**EXERCISE GOAL**
Your reply should reproduce each entry exactly and contain no pictures.

(Dataset records)
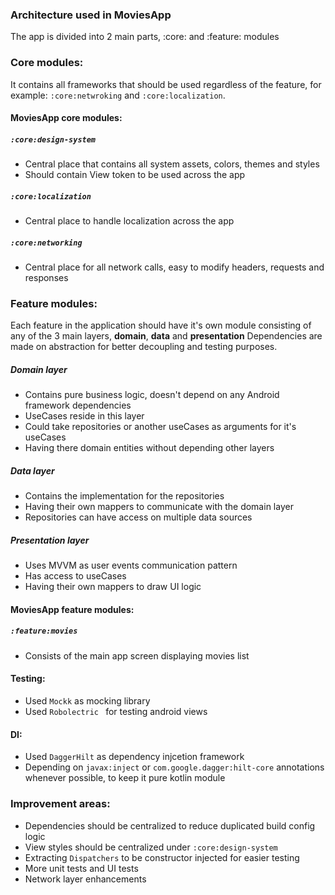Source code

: ### Architecture used in MoviesApp
The app is divided into 2 main parts, :core: and :feature: modules

### Core modules:
It contains all frameworks that should be used regardless of the feature, for example: `:core:netwroking` and `:core:localization`.

#### MoviesApp core modules:
##### `:core:design-system`
- Central place that contains all system assets, colors, themes and styles
- Should contain View token to be used across the app

##### `:core:localization`
- Central place to handle localization across the app

##### `:core:networking`
- Central place for all network calls, easy to modify headers, requests and responses

### Feature modules:
Each feature in the application should have it's own module consisting of any of the 3 main layers, **domain**, **data** and **presentation**
Dependencies are made on abstraction for better decoupling and testing purposes.

##### Domain layer
- Contains pure business logic, doesn't depend on any Android framework dependencies
- UseCases reside in this layer
- Could take repositories or another useCases as arguments for it's useCases
- Having there domain entities without depending other layers

##### Data layer
- Contains the implementation for the repositories
- Having their own mappers to communicate with the domain layer
- Repositories can have access on multiple data sources

##### Presentation layer
- Uses MVVM as user events communication pattern
- Has access to useCases
- Having their own mappers to draw UI logic

#### MoviesApp feature modules:
##### `:feature:movies`
- Consists of the main app screen displaying movies list

#### Testing:
- Used `Mockk` as mocking library
- Used `Robolectric ` for testing android views

#### DI:
- Used `DaggerHilt` as dependency injcetion framework
- Depending on `javax:inject` or `com.google.dagger:hilt-core` annotations whenever possible, to keep it pure kotlin module

### Improvement areas:
- Dependencies should be centralized to reduce duplicated build config logic
- View styles should be centralized under `:core:design-system`
- Extracting `Dispatchers` to be constructor injected for easier testing
- More unit tests and UI tests
- Network layer enhancements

**RESULT**
Source code

: ### Architecture used in MoviesApp
The app is divided into 2 main parts, :core: and :feature: modules

### Core modules:
It contains all frameworks that should be used regardless of the feature, for example: `:core:netwroking` and `:core:localization`.

#### MoviesApp core modules:
##### `:core:design-system`
- Central place that contains all system assets, colors, themes and styles
- Should contain View token to be used across the app

##### `:core:localization`
- Central place to handle localization across the app

##### `:core:networking`
- Central place for all network calls, easy to modify headers, requests and responses

### Feature modules:
Each feature in the application should have it's own module consisting of any of the 3 main layers, **domain**, **data** and **presentation**
Dependencies are made on abstraction for better decoupling and testing purposes.

##### Domain layer
- Contains pure business logic, doesn't depend on any Android framework dependencies
- UseCases reside in this layer
- Could take repositories or another useCases as arguments for it's useCases
- Having there domain entities without depending other layers

##### Data layer
- Contains the implementation for the repositories
- Having their own mappers to communicate with the domain layer
- Repositories can have access on multiple data sources

##### Presentation layer
- Uses MVVM as user events communication pattern
- Has access to useCases
- Having their own mappers to draw UI logic

#### MoviesApp feature modules:
##### `:feature:movies`
- Consists of the main app screen displaying movies list

#### Testing:
- Used `Mockk` as mocking library
- Used `Robolectric ` for testing android views

#### DI:
- Used `DaggerHilt` as dependency injcetion framework
- Depending on `javax:inject` or `com.google.dagger:hilt-core` annotations whenever possible, to keep it pure kotlin module

### Improvement areas:
- Dependencies should be centralized to reduce duplicated build config logic
- View styles should be centralized under `:core:design-system`
- Extracting `Dispatchers` to be constructor injected for easier testing
- More unit tests and UI tests
- Network layer enhancements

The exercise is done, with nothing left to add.